»»

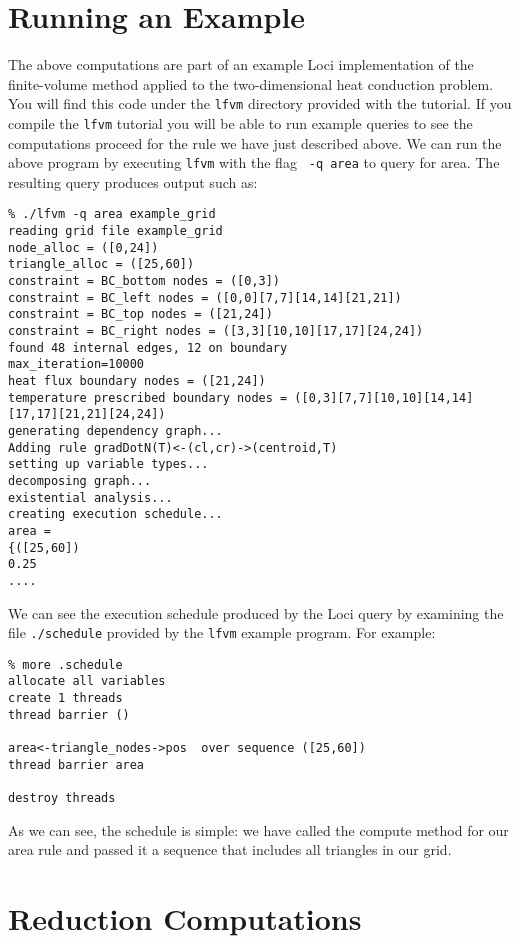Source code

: \documentclass[10pt,epsf]{book}
\begin{document}


\section{Running an Example}

The above computations are part of an example Loci implementation of 
the finite-volume method applied to the two-dimensional heat
conduction problem.  You will find this code under the {\tt lfvm}
directory provided with the tutorial.  If you compile the {\tt lfvm}
tutorial you will be able to run example queries to see the
computations proceed for the rule we have just described above.  We
can run the above program by executing {\tt lfvm} with the flag {\tt
  -q area} to query for area.  The resulting query produces output
such as:

\begin{verbatim}
% ./lfvm -q area example_grid
reading grid file example_grid
node_alloc = ([0,24])
triangle_alloc = ([25,60])
constraint = BC_bottom nodes = ([0,3])
constraint = BC_left nodes = ([0,0][7,7][14,14][21,21])
constraint = BC_top nodes = ([21,24])
constraint = BC_right nodes = ([3,3][10,10][17,17][24,24])
found 48 internal edges, 12 on boundary
max_iteration=10000
heat flux boundary nodes = ([21,24])
temperature prescribed boundary nodes = ([0,3][7,7][10,10][14,14][17,17][21,21][24,24])
generating dependency graph...
Adding rule gradDotN(T)<-(cl,cr)->(centroid,T)
setting up variable types...
decomposing graph...
existential analysis...
creating execution schedule...
area = 
{([25,60])
0.25
....
\end{verbatim}

We can see the execution schedule produced by the Loci query by
examining the file {\tt ./schedule} provided by the {\tt lfvm} example
program.  For example:

\begin{verbatim}
% more .schedule
allocate all variables
create 1 threads
thread barrier ()

area<-triangle_nodes->pos  over sequence ([25,60])
thread barrier area

destroy threads
\end{verbatim}

As we can see, the schedule is simple:  we have called the compute
method for our area rule and passed it a sequence that includes all
triangles in our grid.


\section{Reduction Computations}
\end{document}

««

*Exercise*.
Scan the entries above for the line containing "generating dependency graph...", and copy it and all lines after it exactly, down to and including the line containing "triangles in our grid.".

*Your response*.
generating dependency graph...
Adding rule gradDotN(T)<-(cl,cr)->(centroid,T)
setting up variable types...
decomposing graph...
existential analysis...
creating execution schedule...
area = 
{([25,60])
0.25
....
\end{verbatim}

We can see the execution schedule produced by the Loci query by
examining the file {\tt ./schedule} provided by the {\tt lfvm} example
program.  For example:

\begin{verbatim}
% more .schedule
allocate all variables
create 1 threads
thread barrier ()

area<-triangle_nodes->pos  over sequence ([25,60])
thread barrier area

destroy threads
\end{verbatim}

As we can see, the schedule is simple:  we have called the compute
method for our area rule and passed it a sequence that includes all
triangles in our grid.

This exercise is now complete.